Innovative design - wide reach

Seven studies had a TOT design, of which three integrated the second wave of training. This second wave was delivered by the TOT participants [33, 54, 74], whereupon participants could immediately apply what was learned. All TOTs contained mixed methods. Often passive methods, such as lectures or presentations, were combined with active methodologies, such as guided discussions, clinical training, or active presenting. For two TOTs, the used ETE methodologies were largely unknown.

Seven studies studied ETE with online or new methodologies such as a virtual reality training [76], audience response system [77], the use of the intranet for training [52], e-modules [28, 31, 50], and combinations of e-learning and on-site learning [36]. Online ETEs had natural opportunities to spread the learning moments over a longer period. Also, participants were able to follow the ETE at their own pace. Some simulation exercises also used online methodologies in the form of blog websites where participants had to respond from their office to signals [21, 22, 52].

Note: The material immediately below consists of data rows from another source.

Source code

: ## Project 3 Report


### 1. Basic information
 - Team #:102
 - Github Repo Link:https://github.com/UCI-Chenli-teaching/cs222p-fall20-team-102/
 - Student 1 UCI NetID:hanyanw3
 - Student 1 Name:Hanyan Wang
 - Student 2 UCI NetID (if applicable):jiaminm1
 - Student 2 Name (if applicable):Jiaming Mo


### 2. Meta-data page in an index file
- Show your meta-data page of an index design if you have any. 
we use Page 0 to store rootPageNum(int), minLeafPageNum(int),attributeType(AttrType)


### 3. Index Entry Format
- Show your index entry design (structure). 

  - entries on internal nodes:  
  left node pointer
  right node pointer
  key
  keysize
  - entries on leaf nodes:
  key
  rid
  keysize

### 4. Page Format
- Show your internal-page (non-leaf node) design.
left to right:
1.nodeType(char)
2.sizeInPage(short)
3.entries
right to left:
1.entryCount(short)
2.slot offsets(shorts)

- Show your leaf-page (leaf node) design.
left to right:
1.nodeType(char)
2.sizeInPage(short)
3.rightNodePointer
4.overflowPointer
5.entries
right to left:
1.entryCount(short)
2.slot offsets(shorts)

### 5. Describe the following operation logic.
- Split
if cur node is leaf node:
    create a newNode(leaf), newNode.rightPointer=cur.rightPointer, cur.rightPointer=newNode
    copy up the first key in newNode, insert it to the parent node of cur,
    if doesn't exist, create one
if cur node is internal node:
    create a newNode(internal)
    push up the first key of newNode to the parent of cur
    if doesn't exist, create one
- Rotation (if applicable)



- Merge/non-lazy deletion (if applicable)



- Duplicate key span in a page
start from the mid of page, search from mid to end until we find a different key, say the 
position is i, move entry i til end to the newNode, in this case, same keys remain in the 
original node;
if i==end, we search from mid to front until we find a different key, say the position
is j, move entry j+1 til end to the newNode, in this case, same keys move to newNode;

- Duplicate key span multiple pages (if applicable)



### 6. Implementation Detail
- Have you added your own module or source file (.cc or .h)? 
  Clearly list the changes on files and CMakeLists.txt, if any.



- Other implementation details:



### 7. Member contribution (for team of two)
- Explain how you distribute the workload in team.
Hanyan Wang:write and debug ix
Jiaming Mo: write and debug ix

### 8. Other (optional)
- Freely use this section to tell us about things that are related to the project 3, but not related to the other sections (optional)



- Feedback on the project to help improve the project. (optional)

Innovative design - enhanced realism

Elements that were described to enhance the feeling of reality were among others the use of real work locations such as at an airport [56]; a computer simulation model generating feedback depending on participants’ decisions in a simulation exercise [26, 27]; interaction with scenario cards guiding each exercise to different possible outcomes [70]; initial ambiguity in an exercise case and drop-out of participants during the exercise [71]; moulaged or simulating patients [29]; and external consultations of experts during the exercise [75]. Rega & Fink 2013 report on a semester-long simulation exercise to keep up a realistic time frame [67].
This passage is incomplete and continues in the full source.